Pas vraiment. C’est vrai qu’il y avait beaucoup plus de garçons que de filles, notamment en école d’ingénieur — on était 13 filles pour 80 étudiants ! Mais je ne me suis jamais sentie à l’écart. Je n’ai jamais eu besoin de « jouer des coudes ». J’ai toujours fait mon travail par intérêt et pas par ambition. Et au final, je me dis que j’ai bien fait de suivre mes curiosités.
De suivre ses rêves. J’ai deux enfants, l’un plutôt scientifique, l’autre plutôt artiste. Ils ont chacun trouvé la voie qui leur correspondait. Si vous aimez les sciences, faites des sciences. Si vous aimez autre chose, faites autre chose mais il faut y aller. Il faut persévérer, se donner les moyens, développer le goût à l’effort. Même si l’objectif semble loin ou inaccessible, il y a toujours des d’opportunités sur le chemin. Il faut avancer car les portes s’ouvrent en marchant.

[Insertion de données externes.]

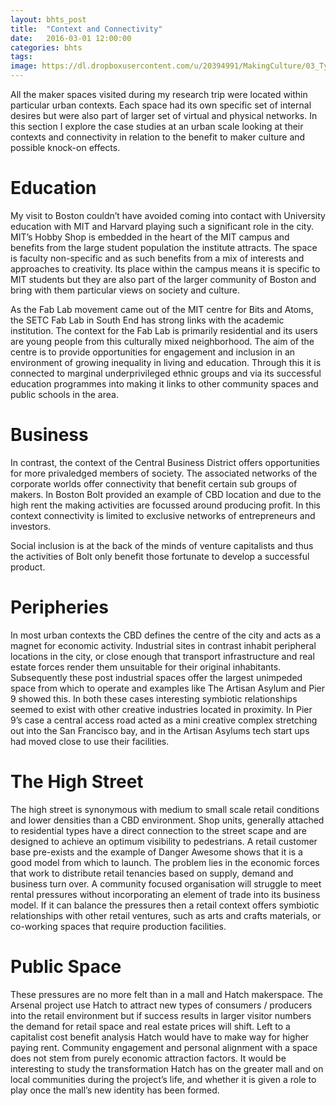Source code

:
 ```yaml
---
layout: bhts_post
title:  "Context and Connectivity"
date:   2016-03-01 12:00:00
categories: bhts
tags:
image: https://dl.dropboxusercontent.com/u/20394991/MakingCulture/03_Types/Dangerawesome-34.jpg
---
```

All the maker spaces visited during my research trip were located within particular urban contexts. Each space had its own specific set of internal desires but were also part of larger set of virtual and physical networks. In this section I explore the case studies at an urban scale looking at their contexts and connectivity in relation to the benefit to maker culture and possible knock-on effects.

# Education

My visit to Boston couldn’t have avoided coming into contact with University education with MIT and Harvard playing such a significant role in the city. MIT’s Hobby Shop is embedded in the heart of the MIT campus and benefits from the large student population the institute attracts. The space is faculty non-specific and as such benefits from a mix of interests and approaches to creativity. Its place within the campus means it is specific to MIT students but they are also part of the larger community of Boston and bring with them particular views on society and culture.

As the Fab Lab movement came out of the MIT centre for Bits and Atoms, the SETC Fab Lab in South End has strong links with the academic institution. The context for the Fab Lab is primarily residential and its users are young people from this culturally mixed neighborhood. The aim of the centre is to provide opportunities for engagement and inclusion in an environment of growing inequality in living and education. Through this it is connected to marginal underprivileged ethnic groups and via its successful education programmes into making it links to other community spaces and public schools in the area.

# Business

In contrast, the context of the Central Business District offers opportunities for more privaledged members of society. The associated networks of the corporate worlds offer connectivity that benefit certain sub groups of makers. In Boston Bolt provided an example of CBD location and due to the high rent the making activities are focussed around producing profit. In this context connectivity is limited to exclusive networks of entrepreneurs and investors.

Social inclusion is at the back of the minds of venture capitalists and thus the activities of Bolt only benefit those fortunate to develop a successful product.

# Peripheries

In most urban contexts the CBD defines the centre of the city and acts as a magnet for economic activity. Industrial sites in contrast inhabit peripheral locations in the city, or close enough that transport infrastructure and real estate forces render them unsuitable for their original inhabitants. Subsequently these post industrial spaces offer the largest unimpeded space from which to operate and examples like The Artisan Asylum and Pier 9 showed this. In both these cases interesting symbiotic relationships seemed to exist with other creative industries located in proximity. In Pier 9’s case a central access road acted as a mini creative complex stretching out into the San Francisco bay,  and in the Artisan Asylums tech start ups had moved close to use their facilities.

# The High Street

The high street is synonymous with medium to small scale retail conditions and lower densities than a CBD environment. Shop units, generally attached to residential types have a direct connection to the street scape and are designed to achieve an optimum visibility to pedestrians. A retail customer base pre-exists and the example of Danger Awesome shows that it is a good model from which to launch. The problem lies in the economic forces that work to distribute retail tenancies based on supply, demand and business turn over.  A community focused organisation will struggle to meet rental pressures without incorporating an element of trade into its business model. If it can balance the pressures then a retail context offers symbiotic relationships with other retail ventures, such as arts and crafts materials, or co-working spaces that require production facilities.

# Public Space

These pressures are no more felt than in a mall and Hatch makerspace.  The Arsenal project use Hatch to attract new types of consumers / producers into the retail environment but if success results in larger visitor numbers the demand for retail space and real estate prices will shift. Left to a capitalist cost benefit analysis Hatch would have to make way for higher paying rent.
Community engagement and personal alignment with a space does not stem from purely economic attraction factors. It would be interesting to study the transformation Hatch has on the greater mall and on local communities during the project’s life, and whether it is given a role to play once the mall’s new identity has been formed.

Oui, un film qui m’a beaucoup marquée : La Belle Verte de Coline Serreau. Ce n’est pas un film de science-fiction à proprement parler, mais c’est l’histoire d’une extraterrestre qui arrive sur Terre et découvre, avec stupéfaction toutes nos absurdités humaines : la pollution, les gens agressifs dans leur voiture, la viande exposée en vitrine, la médicalisation outrancière… C’est un film très fort sur notre société, sur notre rapport à la nature. Je l’ai montré à mes enfants. Ce film continue de me parler aujourd’hui, par rapport à mon engagement pour l’écologie.